10. There isn't much heavy science in Tesla.
Manufacturing an electric car isn't that much different from making a gas-powered one. Sure, the propulsion systems aren't the same, and it takes much longer to "refuel" an electric car by recharging than it does to pump 15 gallons of gas into a traditional automobile.
But the basic engineering of an EV is well understood and has been around for a century: batteries, motors. Tesla has added a lot of software, overcoming some of the electric car's limitations. For another carmaker to duplicated Tesla's efforts, however, is trivially simple. General Motors brought a long-range EV — the Chevy Bolt — to market in about a year and half.

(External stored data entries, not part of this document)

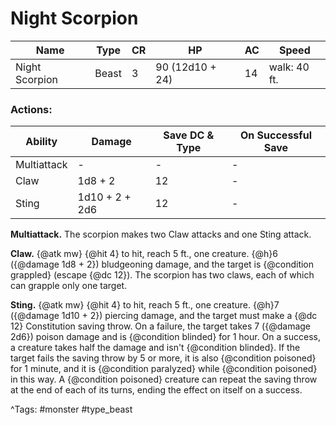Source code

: # Night Scorpion

| Name | Type | CR | HP | AC | Speed |
|------|------|----|----|----|-------|
| Night Scorpion | Beast | 3 | 90 (12d10 + 24) | 14 | walk: 40 ft. |

### Actions:

| Ability | Damage | Save DC & Type | On Successful Save |
|---------|--------|----------------|--------------------|
| Multiattack | - | - | - |
| Claw | 1d8 + 2 | 12 | - |
| Sting | 1d10 + 2 + 2d6 | 12 | - |


**Multiattack.** The scorpion makes two Claw attacks and one Sting attack.

**Claw.** {@atk mw} {@hit 4} to hit, reach 5 ft., one creature. {@h}6 ({@damage 1d8 + 2}) bludgeoning damage, and the target is {@condition grappled} (escape {@dc 12}). The scorpion has two claws, each of which can grapple only one target.

**Sting.** {@atk mw} {@hit 4} to hit, reach 5 ft., one creature. {@h}7 ({@damage 1d10 + 2}) piercing damage, and the target must make a {@dc 12} Constitution saving throw. On a failure, the target takes 7 ({@damage 2d6}) poison damage and is {@condition blinded} for 1 hour. On a success, a creature takes half the damage and isn't {@condition blinded}. If the target fails the saving throw by 5 or more, it is also {@condition poisoned} for 1 minute, and it is {@condition paralyzed} while {@condition poisoned} in this way. A {@condition poisoned} creature can repeat the saving throw at the end of each of its turns, ending the effect on itself on a success.

^Tags: #monster #type_beast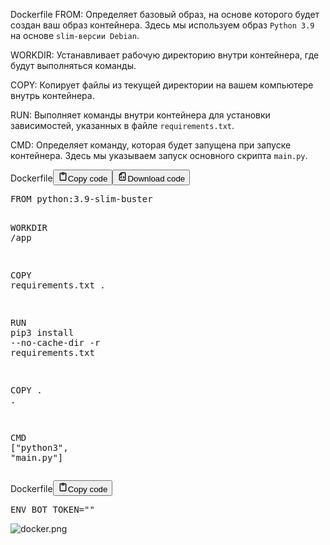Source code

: <p>Dockerfile
FROM:    Определяет базовый образ, на основе которого будет создан ваш образ контейнера.
         Здесь мы используем образ <code>Python 3.9</code> на основе <code>slim-версии Debian</code>.</p>
<p>WORKDIR: Устанавливает рабочую директорию внутри контейнера, где будут выполняться команды.</p>
<p>COPY:    Копирует файлы из текущей директории на вашем компьютере внутрь контейнера.</p>
<p>RUN:     Выполняет команды внутри контейнера для установки зависимостей, указанных в файле <code>requirements.txt</code>.</p>
<p>CMD:     Определяет команду, которая будет запущена при запуске контейнера.
         Здесь мы указываем запуск основного скрипта <code>main.py</code>.</p>
<div class="code_element"><div class="lang_line"><text>Dockerfile</text><button class="copy_code_button" onclick="CopyCode(this)"><svg style="width: 1.2em;height: 1.2em;" aria-hidden="true" xmlns="http://www.w3.org/2000/svg" fill="none" viewBox="0 0 24 24"><path stroke="currentColor" stroke-linecap="round" stroke-linejoin="round" stroke-width="2" d="M15 4h3a1 1 0 0 1 1 1v15a1 1 0 0 1-1 1H6a1 1 0 0 1-1-1V5a1 1 0 0 1 1-1h3m0 3h6m-5-4v4h4V3h-4Z"/></svg><text>Copy code</text></button><button class="download_code_button" onclick="DownloadCode(this, `Dockerfile`)"><svg style="width: 1.2em;height: 1.2em;" aria-hidden="true" xmlns="http://www.w3.org/2000/svg" fill="none" viewBox="0 0 24 24"><path stroke="currentColor" stroke-linecap="round" stroke-linejoin="round" stroke-width="2" d="M10 3v4a1 1 0 0 1-1 1H5m5 4-2 2 2 2m4-4 2 2-2 2m5-12v16a1 1 0 0 1-1 1H6a1 1 0 0 1-1-1V7.914a1 1 0 0 1 .293-.707l3.914-3.914A1 1 0 0 1 9.914 3H18a1 1 0 0 1 1 1Z"/></svg><text>Download code</text></button></div><div class="code language-Dockerfile"><div class="highlight"><pre><span></span><span class="k">FROM</span><span class="w"> </span><span class="s">python:3.9-slim-buster</span>

<span class="k">WORKDIR</span><span class="w"> </span><span class="s">/app</span>

<span class="k">COPY</span><span class="w"> </span>requirements.txt<span class="w"> </span>.

<span class="k">RUN</span><span class="w"> </span>pip3<span class="w"> </span>install<span class="w"> </span>--no-cache-dir<span class="w"> </span>-r<span class="w"> </span>requirements.txt

<span class="k">COPY</span><span class="w"> </span>.<span class="w"> </span>.

<span class="k">CMD</span><span class="w"> </span><span class="p">[</span><span class="s2">&quot;python3&quot;</span><span class="p">,</span><span class="w"> </span><span class="s2">&quot;main.py&quot;</span><span class="p">]</span>
</pre></div></div></div>

<div class="code_element"><div class="lang_line"><text>Dockerfile</text><button class="copy_code_button" onclick="CopyCode(this)"><svg style="width: 1.2em;height: 1.2em;" aria-hidden="true" xmlns="http://www.w3.org/2000/svg" fill="none" viewBox="0 0 24 24"><path stroke="currentColor" stroke-linecap="round" stroke-linejoin="round" stroke-width="2" d="M15 4h3a1 1 0 0 1 1 1v15a1 1 0 0 1-1 1H6a1 1 0 0 1-1-1V5a1 1 0 0 1 1-1h3m0 3h6m-5-4v4h4V3h-4Z"/></svg><text>Copy code</text></button></div><div class="code language-Dockerfile"><div class="highlight"><pre><span></span><span class="k">ENV</span><span class="w"> </span><span class="nv">BOT_TOKEN</span><span class="o">=</span><span class="s2">&quot;&quot;</span>
</pre></div></div></div>

<p><img alt="docker.png" src="Languages/Dockerfile/docker.png" /></p>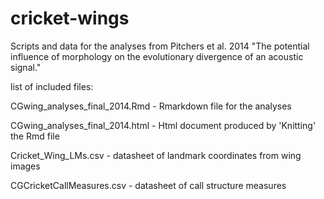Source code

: cricket-wings
=============

Scripts and data for the analyses from Pitchers et al. 2014 "The potential influence of morphology on the evolutionary divergence of an acoustic signal."

list of included files:

CGwing_analyses_final_2014.Rmd	-		Rmarkdown file for the analyses

CGwing_analyses_final_2014.html	-		Html document produced by 'Knitting' the Rmd file

Cricket_Wing_LMs.csv			-		datasheet of landmark coordinates from wing images

CGCricketCallMeasures.csv		-		datasheet of call structure measures
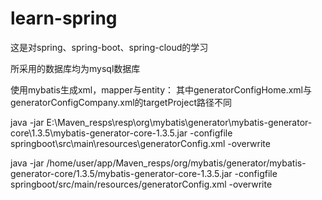 # learn-spring
这是对spring、spring-boot、spring-cloud的学习

所采用的数据库均为mysql数据库

使用mybatis生成xml，mapper与entity：
其中generatorConfigHome.xml与generatorConfigCompany.xml的targetProject路径不同

java -jar E:\Maven_resps\resp\org\mybatis\generator\mybatis-generator-core\1.3.5\mybatis-generator-core-1.3.5.jar -configfile springboot\src\main\resources\generatorConfig.xml -overwrite


java -jar /home/user/app/Maven_resps/org/mybatis/generator/mybatis-generator-core/1.3.5/mybatis-generator-core-1.3.5.jar -configfile springboot/src/main/resources/generatorConfig.xml -overwrite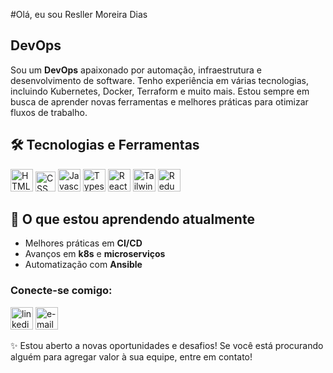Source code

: #Olá, eu sou Resller Moreira Dias

## DevOps

Sou um **DevOps** apaixonado por automação, infraestrutura e desenvolvimento de software. Tenho experiência em várias tecnologias, incluindo Kubernetes, Docker, Terraform e muito mais. Estou sempre em busca de aprender novas ferramentas e melhores práticas para otimizar fluxos de trabalho.

## 🛠️ Tecnologias e Ferramentas

<p align="left">
<img src="[https://raw.githubusercontent.com/danielcranney/readme-generator/main/public/icons/skills/html5-colored.svg](https://skillicons.dev/icons?i=aws)" width="36" height="36" alt="HTML5" />
<img src="[https://cdn-icons-png.flaticon.com/512/732/732190.png](https://skillicons.dev/icons?i=azure)" width="32" height="32" alt="CSS" />
<img src="[https://raw.githubusercontent.com/danielcranney/readme-generator/main/public/icons/skills/javascript-colored.svg](https://skillicons.dev/icons?i=git)" width="36" height="36" alt="Javascript" />
<img src="[https://raw.githubusercontent.com/danielcranney/readme-generator/main/public/icons/skills/typescript-colored.svg](https://skillicons.dev/icons?i=kubernetes)" width="36" height="36" alt="Typescript" />
<img src="[https://raw.githubusercontent.com/danielcranney/readme-generator/main/public/icons/skills/react-colored.svg](https://skillicons.dev/icons?i=linux)" width="36" height="36" alt="React" />
<img src="[https://raw.githubusercontent.com/danielcranney/readme-generator/main/public/icons/skills/tailwindcss-colored.svg](https://skillicons.dev/icons?i=postgres)" width="36" height="36" alt="TailwindCSS" />
<img src="[https://raw.githubusercontent.com/danielcranney/readme-generator/main/public/icons/skills/redux-colored.svg](https://skillicons.dev/icons?i=terraform)" width="36" height="36" alt="Redux" />
</p>

## 🌱 O que estou aprendendo atualmente

- Melhores práticas em **CI/CD**
- Avanços em **k8s** e **microserviços**
- Automatização com **Ansible**

### Conecte-se comigo:

<a href="https://www.linkedin.com/in/resller" target="_blank"><img src="https://upload.wikimedia.org/wikipedia/commons/thumb/e/e9/Linkedin_icon.svg/1024px-Linkedin_icon.svg.png" width="36" height="36" alt="linkedin"/></a>
<a href="mailto:resller.7@gmail.com" target="_blank"><img src="https://comtele.com.br/wp-content/uploads/2021/08/7969340901574338609-512.png" width="36" height="36" alt="e-mail"/></a>

✨ Estou aberto a novas oportunidades e desafios! Se você está procurando alguém para agregar valor à sua equipe, entre em contato!
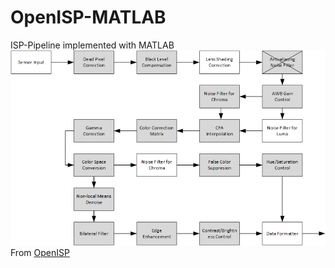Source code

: # OpenISP-MATLAB
ISP-Pipeline implemented with MATLAB
![isp_pipeline](isp_pipeline.png)
From [OpenISP](https://github.com/cruxopen/openISP)

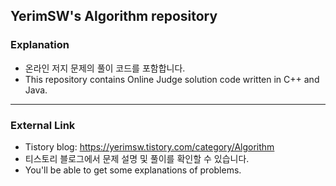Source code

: ## YerimSW's Algorithm repository

### Explanation
* 온라인 저지 문제의 풀이 코드를 포함합니다.
* This repository contains Online Judge solution code written in C++ and Java.
***

### External Link
* Tistory blog: <https://yerimsw.tistory.com/category/Algorithm>
* 티스토리 블로그에서 문제 설명 및 풀이를 확인할 수 있습니다.
* You'll be able to get some explanations of problems.
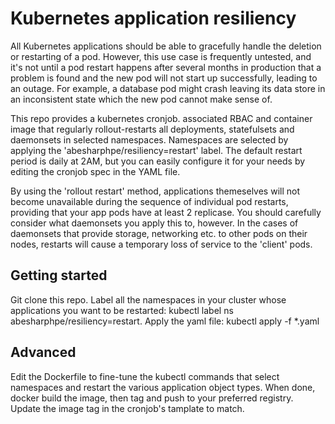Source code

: # Kubernetes application resiliency
All Kubernetes applications should be able to gracefully handle the deletion or restarting of a pod. However, this use case is frequently untested, and it's not until a pod restart happens after several months in production that a problem is found and the new pod will not start up successfully, leading to an outage. For example, a database pod might crash leaving its data store in an inconsistent state which the new pod cannot make sense of.

This repo provides a kubernetes cronjob. associated RBAC and container image that regularly rollout-restarts all deployments, statefulsets and daemonsets in selected namespaces. Namespaces are selected by applying the 'abesharphpe/resiliency=restart' label. The default restart period is daily at 2AM, but you can easily configure it for your needs by editing the cronjob spec in the YAML file.

By using the 'rollout restart' method, applications themeselves will not become unavailable during the sequence of individual pod restarts, providing that your app pods have at least 2 replicase. You should carefully consider what daemonsets you apply this to, however. In the cases of daemonsets that provide storage, networking etc. to other pods on their nodes, restarts will cause a temporary loss of service to the 'client' pods.

## Getting started
Git clone this repo.
Label all the namespaces in your cluster whose applications you want to be restarted: kubectl label ns <namespace name> abesharphpe/resiliency=restart.
Apply the yaml file: kubectl apply -f *.yaml

## Advanced
Edit the Dockerfile to fine-tune the kubectl commands that select namespaces and restart the various application object types.
When done, docker build the image, then tag and push to your preferred registry. Update the image tag in the cronjob's tamplate to match.
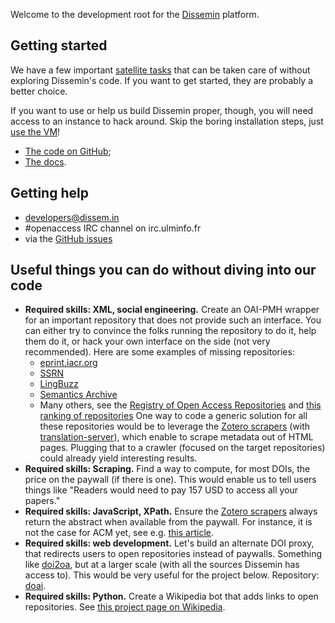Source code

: Welcome to the development root for the
[Dissemin](http://dissem.in) platform.

Getting started
---------------

We have a few important [satellite tasks](#peripheral) that can be taken care of
without exploring Dissemin's code. If you want to get started, they are probably
a better choice.

If you want to use or help us build Dissemin proper, though, you will need
access to an instance to hack around. Skip the boring installation steps, just
[use the VM](http://dev.dissem.in/doc/vm.html)!

-   [The code on GitHub](https://github.com/wetneb/dissemin);
-   [The docs](http://dev.dissem.in/doc).

Getting help
------------

-   developers@dissem.in
-   \#openaccess IRC channel on irc.ulminfo.fr
-   via the [GitHub issues](https://github.com/wetneb/dissemin/issues)

Useful things you can do without diving into our code <a id="peripheral"></a>
----------------------------------------------------------------------

-   **Required skills: XML, social engineering.** Create an OAI-PMH
    wrapper for an important repository that does not provide such an
    interface. You can either try to convince the folks running the
    repository to do it, help them do it, or hack your own interface on
    the side (not very recommended). Here are some examples of missing
    repositories:
    -   [eprint.iacr.org](http://eprint.iacr.org/)
    -   [SSRN](http://www.ssrn.com/en/)
    -   [LingBuzz](http://ling.auf.net/lingbuzz)
    -   [Semantics Archive](http://semanticsarchive.net/)
    -   Many others, see the [Registry of Open Access
        Repositories](http://roar.eprints.org/) and [this ranking of
        repositories](http://repositories.webometrics.info/en/world)
    One way to code a generic solution for all these repositories would
    be to leverage the [Zotero scrapers](https://github.com/zotero/translators)
    (with [translation-server](https://github.com/zotero/translation-server)), which
    enable to scrape metadata out of HTML pages. Plugging that to a crawler
    (focused on the target repositories) could already yield interesting results.
-   **Required skills: Scraping.** Find a way to compute, for most DOIs, the price
    on the paywall (if there is one). This would enable us to tell users things like
    "Readers would need to pay 157 USD to access all your papers."
-   **Required skills: JavaScript, XPath.** Ensure the [Zotero
    scrapers](https://github.com/zotero/translators) always return the abstract
    when available from the paywall. For instance, it is not the case
    for ACM yet, see e.g.
    [this article](http://dl.acm.org/citation.cfm?doid=2775051.2677003).
-   **Required skills: web development.** Let's build an alternate DOI proxy, that
    redirects users to open repositories instead of paywalls. Something like
    [doi2oa](https://github.com/jezcope/doi2oa), but at a larger scale
    (with all the sources Dissemin has access to). This would be very useful for
    the project below. Repository: [doai](https://github.com/dissemin/doai).
-   **Required skills: Python.** Create a Wikipedia bot that adds links to open
    repositories. See [this project page on Wikipedia](https://en.wikipedia.org/wiki/Wikipedia:The_Wikipedia_Library/OABOT).


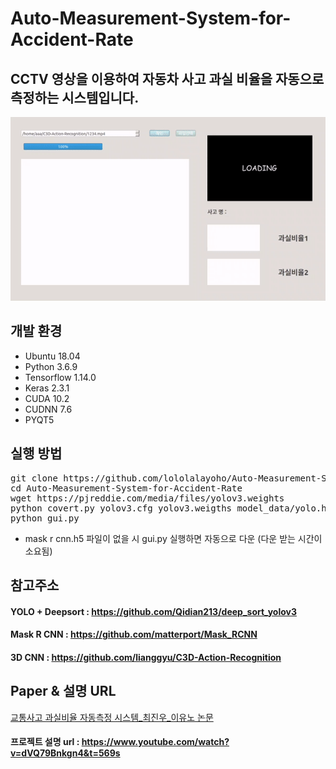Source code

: # Auto-Measurement-System-for-Accident-Rate

## CCTV 영상을 이용하여 자동차 사고 과실 비율을 자동으로 측정하는 시스템입니다.

<img src = "/image/Resultvideo.gif">

## 개발 환경
* Ubuntu 18.04
* Python 3.6.9
* Tensorflow 1.14.0
* Keras 2.3.1
* CUDA 10.2
* CUDNN 7.6
* PYQT5

## 실행 방법
<pre>
git clone https://github.com/lololalayoho/Auto-Measurement-System-for-Accident-Rate.git
cd Auto-Measurement-System-for-Accident-Rate
wget https://pjreddie.com/media/files/yolov3.weights
python covert.py yolov3.cfg yolov3.weigths model_data/yolo.h5
python gui.py
</pre>

* mask r cnn.h5 파일이 없을 시 gui.py 실행하면 자동으로 다운 (다운 받는 시간이 소요됨)

## 참고주소

#### YOLO + Deepsort : https://github.com/Qidian213/deep_sort_yolov3
#### Mask R CNN : https://github.com/matterport/Mask_RCNN
#### 3D CNN : https://github.com/lianggyu/C3D-Action-Recognition

## Paper & 설명 URL

[교통사고 과실비율 자동측정 시스템_최진우_이유노 논문](https://github.com/lololalayoho/Auto-Measurement-System-for-Accident-Rate/blob/master/%EA%B5%90%ED%86%B5%EC%82%AC%EA%B3%A0%20%EA%B3%BC%EC%8B%A4%EB%B9%84%EC%9C%A8%20%EC%9E%90%EB%8F%99%EC%B8%A1%EC%A0%95%20%EC%8B%9C%EC%8A%A4%ED%85%9C_%EC%B5%9C%EC%A7%84%EC%9A%B0_%EC%9D%B4%EC%9C%A0%EB%85%B8.pdf)

#### 프로젝트 설명 url : https://www.youtube.com/watch?v=dVQ79Bnkgn4&t=569s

Theranos claimed it was commercializing cutting-edge research that would revolutionize the accepted science of medical testing. That science was intricate, and as it turned out, challenging for actual scientists and physicians to figure out. But that confusion could generate a smokescreen, a fog of hard-to-comprehend concepts.
To be sure, Musk at times tosses out engineering concepts that could confuse the untutored. But the auto industry has been doing the same thing for so long that it's easy to determine if he has a point or is simply engaged in distraction.